Je ne voudrais pas être une femme. Pas dans ce pays. Pas dans les autres pays voisins de cette Arabie malheureuse, et jusqu’aux confins de l’Indus. Pas en terre d’Islam. Je ne voudrais pas servir d’offrande monnayable sur l’autel des archaïsmes. Je ne voudrais pas donner naissance à d’autres filles qui seront d’autres copies de ce que j’ai été, de ce que tous mes aïeuls ont toujours été…

Un jour une femme ancienne m’a dit : «Mon malheur de femme est géographique». J’ajoute, pour ma part, refusant encore et encore d’être une femme, que je ne voudrais jamais que mon destin devienne géologique.
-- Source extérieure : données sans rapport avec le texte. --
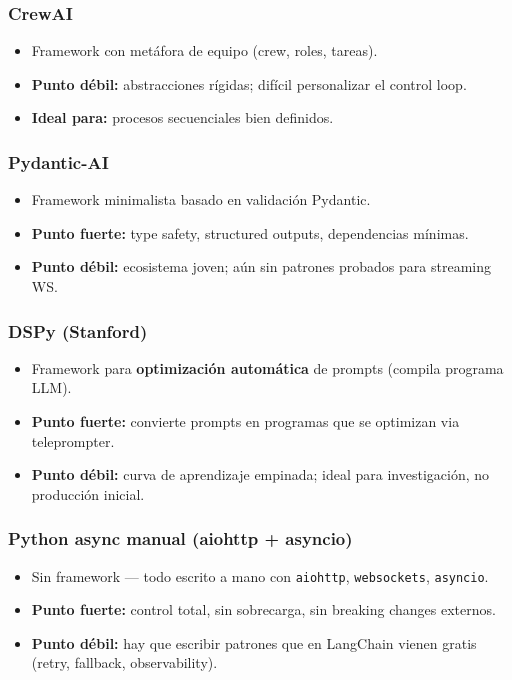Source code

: \documentclass[11pt,a4paper]{article}
\begin{document}
\subsubsection{CrewAI}
\begin{itemize}[leftmargin=*,itemsep=0pt]
\item Framework con metáfora de equipo (crew, roles, tareas).
\item \textbf{Punto débil:} abstracciones rígidas; difícil personalizar el control loop.
\item \textbf{Ideal para:} procesos secuenciales bien definidos.
\end{itemize}

\subsubsection{Pydantic-AI}
\begin{itemize}[leftmargin=*,itemsep=0pt]
\item Framework minimalista basado en validación Pydantic.
\item \textbf{Punto fuerte:} type safety, structured outputs, dependencias mínimas.
\item \textbf{Punto débil:} ecosistema joven; aún sin patrones probados para streaming WS.
\end{itemize}

\subsubsection{DSPy (Stanford)}
\begin{itemize}[leftmargin=*,itemsep=0pt]
\item Framework para \textbf{optimización automática} de prompts (compila programa LLM).
\item \textbf{Punto fuerte:} convierte prompts en programas que se optimizan via teleprompter.
\item \textbf{Punto débil:} curva de aprendizaje empinada; ideal para investigación, no producción inicial.
\end{itemize}

\subsubsection{Python async manual (aiohttp + asyncio)}
\begin{itemize}[leftmargin=*,itemsep=0pt]
\item Sin framework — todo escrito a mano con \texttt{aiohttp}, \texttt{websockets}, \texttt{asyncio}.
\item \textbf{Punto fuerte:} control total, sin sobrecarga, sin breaking changes externos.
\item \textbf{Punto débil:} hay que escribir patrones que en LangChain vienen gratis (retry, fallback, observability).
\end{itemize}
\end{document}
Je ne veux pas qu’au nom d’un crédo, la majorité des hommes ne voient en moi qu’une marchandise que l’on voit croître faisant pousser dans le cœur des autres l’envie de m’asservir, quand le moment viendra. Je ne veux pas me soumettre quand je serai vendue pour une dote à un homme qui me traite comme sa chose, son bien, son décor et sa récompense. Je ne veux pas voir dans les yeux des hommes la concupiscence, la cupidité, ce désir primal de me posséder et de me tourner le dos. Je ne veux pas enfanter comme si cela était ma marque de fabrique. Je ne suis pas venue au monde uniquement pour porter des enfants. Je ne suis pas née pour être une génitrice, parmi d’autres. Je ne veux pour rien au monde porter ma peur d’être femme et celle de ma fille qui le sera un jour. Oui, je refuse mon statut de femelle quand le mal me lacère de toutes parts.
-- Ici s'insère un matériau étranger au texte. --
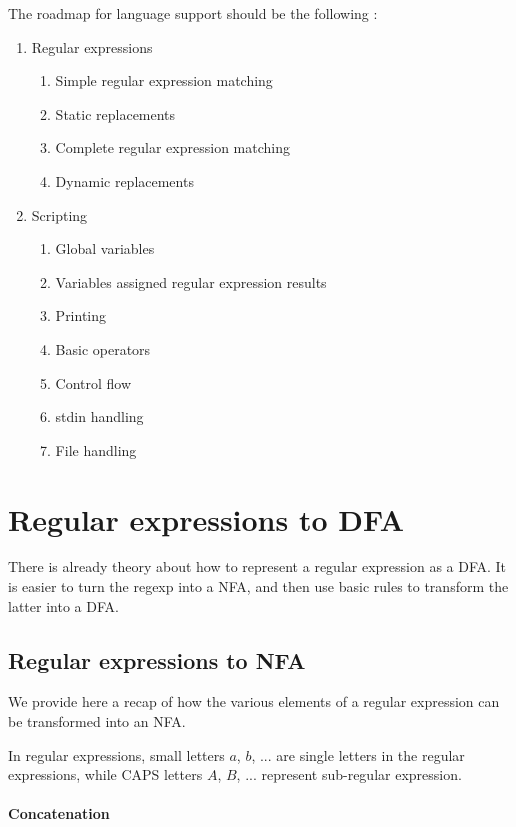\documentclass[11pt,a4paper]{report}
\begin{document}
The roadmap for language support should be the following :
\begin{enumerate}
\item Regular expressions
	\begin{enumerate}
	\item Simple regular expression matching
	\item Static replacements
	\item Complete regular expression matching
	\item Dynamic replacements	
	\end{enumerate}
\item Scripting
	\begin{enumerate}
	\item Global variables
	\item Variables assigned regular expression results
	\item Printing
	\item Basic operators
	\item Control flow
	\item stdin handling
	\item File handling
	\end{enumerate}
\end{enumerate}

\chapter{Regular expressions to DFA}

There is already theory about how to represent a regular expression as a DFA. It is easier to turn the regexp into a NFA, and then use basic rules to transform the latter into a DFA.

\section{Regular expressions to NFA}

We provide here a recap of how the various elements of a regular expression can be transformed into an NFA.

In regular expressions, small letters $a$, $b$, ... are single letters in the regular expressions, while CAPS letters $A$, $B$, ... represent sub-regular expression.

\subsubsection{Concatenation}
\end{document}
Être femme, c’est se sentir agrandie. C’est se voir anoblie. C’est de s’aimer parce que je suis aimée et désirée. Être femme, c’est de toucher dans chaque geste l’estime et le respect. Être femme, c’est avoir ma place au sein d’une « société » qui aura fait le solde de tous comptes de toutes les formes de stigmatisation et d’avilissement. Une « société » qui aura fait son bilan cruel parce qu’elle a raté tous les rendez-vous avec sa propre histoire. Un pays dont les « décideurs » méprisent ma féminité et me marginalisent n’est pas un pays où je veux être femme. Un pays qui me confisque toutes mes libertés, n’est pas mon pays. Une terre qui brûle mes rêves est une terre d’exil. Je ne voudrais pas être apatride parmi « les miens » quand les « miens » m’assignent un coin réduit dans un asile social en déshérence.
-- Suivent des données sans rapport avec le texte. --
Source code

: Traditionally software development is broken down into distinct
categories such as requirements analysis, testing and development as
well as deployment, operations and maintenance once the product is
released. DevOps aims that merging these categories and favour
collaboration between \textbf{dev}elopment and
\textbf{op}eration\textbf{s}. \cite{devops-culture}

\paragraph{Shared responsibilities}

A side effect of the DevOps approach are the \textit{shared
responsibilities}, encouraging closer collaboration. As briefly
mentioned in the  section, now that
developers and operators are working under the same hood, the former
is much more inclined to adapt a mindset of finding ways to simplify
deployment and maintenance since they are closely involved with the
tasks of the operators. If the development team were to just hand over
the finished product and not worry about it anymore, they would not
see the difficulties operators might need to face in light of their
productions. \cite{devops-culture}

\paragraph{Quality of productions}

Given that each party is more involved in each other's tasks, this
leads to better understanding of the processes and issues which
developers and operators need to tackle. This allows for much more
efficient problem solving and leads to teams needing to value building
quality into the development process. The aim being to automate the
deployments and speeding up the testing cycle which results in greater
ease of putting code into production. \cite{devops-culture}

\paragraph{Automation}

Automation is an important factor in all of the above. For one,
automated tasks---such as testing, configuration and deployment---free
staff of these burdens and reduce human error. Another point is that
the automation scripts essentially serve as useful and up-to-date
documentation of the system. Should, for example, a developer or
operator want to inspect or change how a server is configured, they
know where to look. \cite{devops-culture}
Je voudrais être une femme dans tous les ailleurs où je suis une femme libre. Libre de mon corps. Libre dans mes désirs. Libre dans ma folie. Libre dans mes erreurs. Libre dans mes choix. Libre de dire oui et de dire non. Libre de participer à cet édifice que vous appelez « communauté » et qui ne peut se construire que sur un socle dont l’assise mobile est aussi portée par une femme. Je serai une femme quand le religieux verra en moi la promesse de tant d’avenirs. Je serai une femme quand le politicien verra en moi autre chose qu’un poids d’équilibre sur un échiquier branlant. Je serai une femme quand la femme pourra être.

Mais surtout, je serai femme, ici et maintenant, si je savais qu’il y aurait des hommes…demain.